[[ Records shown, beginning ]]

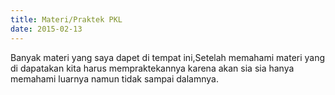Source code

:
 ```yaml
---
title: Materi/Praktek PKL
date: 2015-02-13
---
```


Banyak materi yang saya dapet di tempat ini,Setelah memahami materi yang di dapatakan kita harus mempraktekannya karena akan sia sia hanya memahami luarnya namun tidak sampai dalamnya.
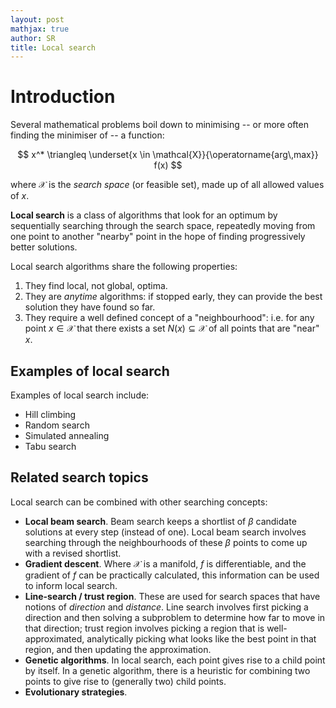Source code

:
 ```yaml
---
layout: post
mathjax: true
author: SR
title: Local search
---
```


# Introduction

Several mathematical problems boil down to minimising -- or more often finding the minimiser of -- a function:

$$ x^* \triangleq \underset{x \in \mathcal{X}}{\operatorname{arg\,max}} f(x) $$

where $\mathcal{X}$ is the *search space* (or feasible set), made up of all allowed values of $x$.

**Local search** is a class of algorithms that look for an optimum by sequentially searching through the search space, repeatedly moving from one point to another "nearby" point in the hope of finding progressively better solutions.

Local search algorithms share the following properties:
1. They find local, not global, optima.
2. They are *anytime* algorithms: if stopped early, they can provide the best solution they have found so far.
3. They require a well defined concept of a "neighbourhood": i.e. for any point $x \in \mathcal{X}$ that there exists a set $N(x) \subseteq \mathcal{X}$ of all points that are "near" $x$.

## Examples of local search

Examples of local search include:
* Hill climbing
* Random search
* Simulated annealing
* Tabu search

## Related search topics

Local search can be combined with other searching concepts:
* **Local beam search**. Beam search keeps a shortlist of $\beta$ candidate solutions at every step (instead of one). Local beam search involves searching through the neighbourhoods of these $\beta$ points to come up with a revised shortlist.
* **Gradient descent**. Where $\mathcal{X}$ is a manifold, $f$ is differentiable, and the gradient of $f$ can be practically calculated, this information can be used to inform local search.
* **Line-search / trust region**. These are used for search spaces that have notions of *direction* and *distance*. Line search involves first picking a direction and then solving a subproblem to determine how far to move in that direction; trust region involves picking a region that is well-approximated, analytically picking what looks like the best point in that region, and then updating the approximation.
* **Genetic algorithms**. In local search, each point gives rise to a child point by itself. In a genetic algorithm, there is a heuristic for combining two points to give rise to (generally two) child points.
* **Evolutionary strategies**. 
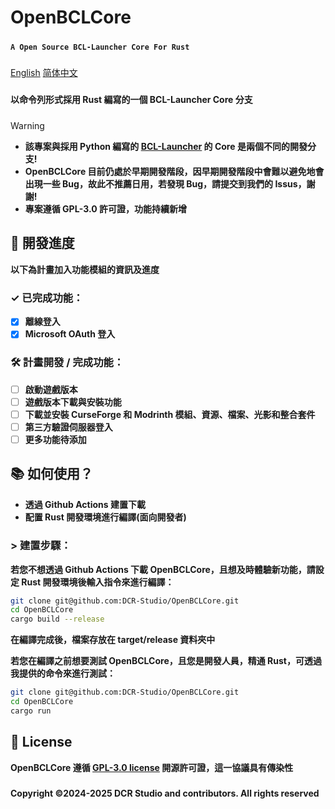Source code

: # **OpenBCLCore**
#####
**```A Open Source BCL-Launcher Core For Rust```**
#####
[English](README.md)
[简体中文](README_ZH_CN.md)
#####
**以命令列形式採用 Rust 編寫的一個 BCL-Launcher Core 分支**
#####

> [!WARNING]
> * **該專案與採用 Python 編寫的 [BCL-Launcher](https://github.com/DCR-Studio/BCL-Launcher) 的 Core 是兩個不同的開發分支!**
> * **OpenBCLCore 目前仍處於早期開發階段，因早期開發階段中會難以避免地會出現一些 Bug，故此不推薦日用，若發現 Bug，請提交到我們的 Issus，謝謝!**
> * **專案遵循 GPL-3.0 許可證，功能持續新增**

#####

## **📆 開發進度**
**以下為計畫加入功能模組的資訊及進度**

#####

### **✓ 已完成功能：**

* [x] **離線登入**
* [x] **Microsoft OAuth 登入**
### **🛠️ 計畫開發 / 完成功能：**

* [ ] **啟動遊戲版本**
* [ ] **遊戲版本下載與安裝功能**
* [ ] **下載並安裝 CurseForge 和 Modrinth 模組、資源、檔案、光影和整合套件**
* [ ] **第三方驗證伺服器登入**
* [ ] **更多功能待添加**

#####

## **📚 如何使用？**

- **透過 Github Actions 建置下載**
- **配置 Rust 開發環境進行編譯(面向開發者)**
#####
### > **建置步驟：**

**若您不想透過 Github Actions 下載 OpenBCLCore，且想及時體驗新功能，請設定 Rust 開發環境後輸入指令來進行編譯：**

```bash
git clone git@github.com:DCR-Studio/OpenBCLCore.git
cd OpenBCLCore
cargo build --release
```

**在編譯完成後，檔案存放在 target/release 資料夾中**

**若您在編譯之前想要測試 OpenBCLCore，且您是開發人員，精通 Rust，可透過我提供的命令來進行測試：**

```bash
git clone git@github.com:DCR-Studio/OpenBCLCore.git
cd OpenBCLCore
cargo run
```

#####
## **📖 License**

**OpenBCLCore 遵循 **[GPL-3.0 license](LICENSE)** 開源許可證，這一協議具有傳染性**

#####
**Copyright ©2024-2025 DCR Studio and contributors. All rights reserved**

[[ Records shown, end ]]

What is being asked: Go through the records. Copy each line where "used" appears.

Written response:
* **Gradient descent**. Where $\mathcal{X}$ is a manifold, $f$ is differentiable, and the gradient of $f$ can be practically calculated, this information can be used to inform local search.
* **Line-search / trust region**. These are used for search spaces that have notions of *direction* and *distance*. Line search involves first picking a direction and then solving a subproblem to determine how far to move in that direction; trust region involves picking a region that is well-approximated, analytically picking what looks like the best point in that region, and then updating the approximation.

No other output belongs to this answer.